I could spend less time on the computer and more time on self-improvement type activities? Ha, don’t be ridiculous, how can I know what to do to improve myself if I don’t look it up on the Internet?
I would resolve to stop smoking, but since I am a non-smoker, maybe I’ll just resolve to remind everyone else that they should stop. Boy, that ought to make me really popular!
I might resolve to be neater and to organize things better. Of course, I would have to wait until I have time to get organized before I could do this one. Compulsive neatness makes people uncomfortable anyhow. I may need to prioritize on this one.
I could resolve to work harder and be more efficient. But to be efficient, I need to have some time off for relaxation and recovery. How can I be more efficient without rest?
I might resolve to take an educational improvement course of some type.
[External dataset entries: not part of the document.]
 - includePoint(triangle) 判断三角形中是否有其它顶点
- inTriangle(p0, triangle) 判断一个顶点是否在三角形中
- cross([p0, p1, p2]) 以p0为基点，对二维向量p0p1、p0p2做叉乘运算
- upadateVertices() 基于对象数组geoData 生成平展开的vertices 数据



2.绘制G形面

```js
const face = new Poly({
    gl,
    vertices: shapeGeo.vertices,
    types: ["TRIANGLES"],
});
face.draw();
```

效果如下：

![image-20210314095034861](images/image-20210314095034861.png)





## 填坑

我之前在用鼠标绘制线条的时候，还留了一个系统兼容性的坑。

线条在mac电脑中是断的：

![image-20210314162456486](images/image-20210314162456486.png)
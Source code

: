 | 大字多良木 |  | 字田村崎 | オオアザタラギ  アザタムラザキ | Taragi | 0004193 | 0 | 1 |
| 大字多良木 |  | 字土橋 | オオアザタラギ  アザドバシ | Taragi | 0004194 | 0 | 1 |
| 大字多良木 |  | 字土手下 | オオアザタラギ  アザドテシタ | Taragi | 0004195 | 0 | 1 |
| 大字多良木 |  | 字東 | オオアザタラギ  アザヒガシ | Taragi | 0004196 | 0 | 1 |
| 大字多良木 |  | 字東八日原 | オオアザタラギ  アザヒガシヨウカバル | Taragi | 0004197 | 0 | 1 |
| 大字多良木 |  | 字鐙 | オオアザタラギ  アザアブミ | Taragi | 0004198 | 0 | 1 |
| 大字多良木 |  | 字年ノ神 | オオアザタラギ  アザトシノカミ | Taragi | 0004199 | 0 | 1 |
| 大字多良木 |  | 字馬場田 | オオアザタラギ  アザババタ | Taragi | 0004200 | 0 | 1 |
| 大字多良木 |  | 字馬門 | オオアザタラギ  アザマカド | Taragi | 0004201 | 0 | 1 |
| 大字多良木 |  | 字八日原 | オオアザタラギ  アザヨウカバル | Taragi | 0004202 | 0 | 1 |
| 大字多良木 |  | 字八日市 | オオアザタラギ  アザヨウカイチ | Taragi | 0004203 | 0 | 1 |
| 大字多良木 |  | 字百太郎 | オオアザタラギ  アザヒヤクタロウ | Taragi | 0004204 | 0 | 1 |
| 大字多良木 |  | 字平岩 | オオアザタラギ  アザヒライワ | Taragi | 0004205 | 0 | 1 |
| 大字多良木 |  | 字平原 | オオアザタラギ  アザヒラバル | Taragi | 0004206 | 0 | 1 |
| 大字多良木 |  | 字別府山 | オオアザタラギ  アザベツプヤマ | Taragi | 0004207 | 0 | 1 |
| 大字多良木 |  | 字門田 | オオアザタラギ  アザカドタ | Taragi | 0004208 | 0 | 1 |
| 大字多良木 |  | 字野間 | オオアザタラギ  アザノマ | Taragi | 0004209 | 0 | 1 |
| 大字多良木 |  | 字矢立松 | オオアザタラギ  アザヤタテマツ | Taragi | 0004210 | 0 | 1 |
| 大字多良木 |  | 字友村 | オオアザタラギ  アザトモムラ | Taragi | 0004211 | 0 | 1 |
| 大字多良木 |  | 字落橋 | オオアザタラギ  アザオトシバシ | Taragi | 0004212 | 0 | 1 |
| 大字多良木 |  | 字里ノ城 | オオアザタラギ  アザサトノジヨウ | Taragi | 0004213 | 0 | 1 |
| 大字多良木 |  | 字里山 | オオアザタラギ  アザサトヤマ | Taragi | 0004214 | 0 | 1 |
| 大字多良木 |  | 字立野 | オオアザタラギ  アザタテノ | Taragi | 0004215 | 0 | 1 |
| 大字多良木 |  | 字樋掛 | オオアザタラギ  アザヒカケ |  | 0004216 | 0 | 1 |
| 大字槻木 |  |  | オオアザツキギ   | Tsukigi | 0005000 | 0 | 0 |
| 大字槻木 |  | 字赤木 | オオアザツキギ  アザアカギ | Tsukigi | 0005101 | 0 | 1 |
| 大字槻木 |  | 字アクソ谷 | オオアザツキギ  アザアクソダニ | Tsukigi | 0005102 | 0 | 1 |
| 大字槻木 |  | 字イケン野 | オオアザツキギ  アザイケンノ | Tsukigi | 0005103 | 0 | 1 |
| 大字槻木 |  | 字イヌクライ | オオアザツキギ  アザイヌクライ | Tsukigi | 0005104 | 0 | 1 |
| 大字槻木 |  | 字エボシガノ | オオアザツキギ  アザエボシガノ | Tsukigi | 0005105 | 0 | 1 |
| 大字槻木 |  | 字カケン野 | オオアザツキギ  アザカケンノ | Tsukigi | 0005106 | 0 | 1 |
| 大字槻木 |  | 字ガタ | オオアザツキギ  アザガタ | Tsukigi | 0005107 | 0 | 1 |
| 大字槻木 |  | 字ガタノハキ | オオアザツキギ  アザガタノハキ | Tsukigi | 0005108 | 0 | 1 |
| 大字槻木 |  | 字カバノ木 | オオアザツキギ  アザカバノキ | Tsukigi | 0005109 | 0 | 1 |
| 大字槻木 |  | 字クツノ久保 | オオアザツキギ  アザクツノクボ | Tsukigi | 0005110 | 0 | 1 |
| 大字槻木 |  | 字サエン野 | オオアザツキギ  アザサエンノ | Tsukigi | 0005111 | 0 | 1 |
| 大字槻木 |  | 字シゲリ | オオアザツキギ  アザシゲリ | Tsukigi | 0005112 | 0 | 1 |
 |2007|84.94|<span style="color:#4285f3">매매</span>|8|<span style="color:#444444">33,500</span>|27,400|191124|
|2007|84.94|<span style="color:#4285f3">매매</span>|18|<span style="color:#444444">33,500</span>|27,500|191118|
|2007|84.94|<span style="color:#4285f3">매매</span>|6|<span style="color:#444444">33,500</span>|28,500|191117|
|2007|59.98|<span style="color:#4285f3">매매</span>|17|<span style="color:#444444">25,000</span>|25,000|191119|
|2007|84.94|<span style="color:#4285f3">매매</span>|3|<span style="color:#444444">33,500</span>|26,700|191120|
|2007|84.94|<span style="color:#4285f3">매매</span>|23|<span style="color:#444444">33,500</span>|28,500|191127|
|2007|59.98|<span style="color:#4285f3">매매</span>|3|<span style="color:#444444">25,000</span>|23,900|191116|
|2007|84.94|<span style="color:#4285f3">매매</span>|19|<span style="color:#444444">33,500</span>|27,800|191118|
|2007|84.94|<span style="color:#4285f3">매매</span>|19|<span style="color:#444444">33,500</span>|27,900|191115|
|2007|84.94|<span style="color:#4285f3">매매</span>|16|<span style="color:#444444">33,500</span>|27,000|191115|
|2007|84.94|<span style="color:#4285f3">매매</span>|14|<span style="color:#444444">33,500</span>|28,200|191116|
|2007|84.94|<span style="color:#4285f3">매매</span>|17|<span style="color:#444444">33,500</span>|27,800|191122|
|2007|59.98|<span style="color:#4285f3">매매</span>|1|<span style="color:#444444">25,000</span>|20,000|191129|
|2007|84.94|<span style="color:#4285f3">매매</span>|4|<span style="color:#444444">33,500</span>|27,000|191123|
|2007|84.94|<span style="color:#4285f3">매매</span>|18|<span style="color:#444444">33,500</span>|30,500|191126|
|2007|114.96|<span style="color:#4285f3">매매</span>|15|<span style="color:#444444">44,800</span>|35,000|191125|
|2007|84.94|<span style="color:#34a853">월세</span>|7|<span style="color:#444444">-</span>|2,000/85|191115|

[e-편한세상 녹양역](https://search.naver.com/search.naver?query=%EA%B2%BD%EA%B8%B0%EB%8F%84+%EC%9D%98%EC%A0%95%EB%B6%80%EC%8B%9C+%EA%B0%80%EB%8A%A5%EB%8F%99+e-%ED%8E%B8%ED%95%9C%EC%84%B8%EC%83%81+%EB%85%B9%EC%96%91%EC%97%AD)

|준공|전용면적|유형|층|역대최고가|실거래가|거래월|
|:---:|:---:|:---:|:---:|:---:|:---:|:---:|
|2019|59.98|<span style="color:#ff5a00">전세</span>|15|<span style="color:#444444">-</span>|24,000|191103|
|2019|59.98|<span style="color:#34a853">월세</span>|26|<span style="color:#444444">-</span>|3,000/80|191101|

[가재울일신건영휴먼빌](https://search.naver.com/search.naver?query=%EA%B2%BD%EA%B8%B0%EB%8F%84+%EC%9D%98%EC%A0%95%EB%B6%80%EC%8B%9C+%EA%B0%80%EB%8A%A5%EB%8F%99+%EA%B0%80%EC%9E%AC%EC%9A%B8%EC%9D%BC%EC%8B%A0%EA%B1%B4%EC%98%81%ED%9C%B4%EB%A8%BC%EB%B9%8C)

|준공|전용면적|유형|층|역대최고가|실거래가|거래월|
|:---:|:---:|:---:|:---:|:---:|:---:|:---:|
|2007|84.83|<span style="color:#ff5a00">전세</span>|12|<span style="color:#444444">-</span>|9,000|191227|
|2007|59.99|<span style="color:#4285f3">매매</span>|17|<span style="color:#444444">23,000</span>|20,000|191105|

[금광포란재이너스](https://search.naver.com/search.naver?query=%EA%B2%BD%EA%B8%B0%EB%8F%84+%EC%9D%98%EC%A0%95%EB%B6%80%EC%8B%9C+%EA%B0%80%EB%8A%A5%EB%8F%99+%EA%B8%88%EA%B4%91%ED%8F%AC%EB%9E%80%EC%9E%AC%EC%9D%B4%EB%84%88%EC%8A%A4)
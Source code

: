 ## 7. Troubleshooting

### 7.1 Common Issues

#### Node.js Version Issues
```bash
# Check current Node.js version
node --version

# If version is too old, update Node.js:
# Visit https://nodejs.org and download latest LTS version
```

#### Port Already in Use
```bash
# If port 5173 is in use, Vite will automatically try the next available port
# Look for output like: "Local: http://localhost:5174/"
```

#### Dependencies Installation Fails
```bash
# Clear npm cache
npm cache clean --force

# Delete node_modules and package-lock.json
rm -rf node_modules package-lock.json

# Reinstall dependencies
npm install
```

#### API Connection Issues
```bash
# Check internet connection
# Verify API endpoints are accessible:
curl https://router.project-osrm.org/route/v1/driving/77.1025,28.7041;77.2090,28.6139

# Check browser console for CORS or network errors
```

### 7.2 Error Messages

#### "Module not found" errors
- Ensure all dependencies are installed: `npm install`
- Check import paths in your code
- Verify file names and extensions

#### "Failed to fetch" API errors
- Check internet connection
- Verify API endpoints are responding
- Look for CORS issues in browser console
Let’s see, cooking? No, I already know how to cook. Golf? I’m not interested in hitting balls around. Music? It takes too long to learn. I just can’t think of anything that I want to improve enough to devote the work necessary to do it.
Probably I could eat more nutritiously and cut down on fats and calories. Of course, I’ve been trying to do that for years anyhow. Besides, everyone makes New Year’s Resolutions to lose weight. Nothing creative here. Maybe I could resolve to GAIN weight. Then if I don’t keep my resolution, I would be better off instead of worse off.
Maybe I could resolve to drive more carefully and always obey the speed limits. I do this one already. Ha, ha, just kidding you law-enforcement officers. (Whew!)
I could also resolve to relax more. Of course, just deliberating the need to relax makes my heartbeat faster and my blood pressure rise. Face it, if I relaxed any more, I’d be a couch potato. Pass the remote control, would ya?
Everyone resolves to save money. But, what’s the point of saving money unless I want to buy something with it? And if I’m going to spend it anyhow, why bother to save? All I do is eliminate the middleman by spending it as soon as I get it.
How about if I resolve to be more productive? I never did know what I was supposed to produce to be productive. Is it possible to be productive without a product, or is productivity itself a product? It all becomes very confusing.
That is the whole darn troubled with New Year’s resolutions. If you can, you already are. If you can’t, then why worry yourself to death with resolutions?
The best idea of all still seems to be the classic one of resolving not to make any New Year’s Resolutions.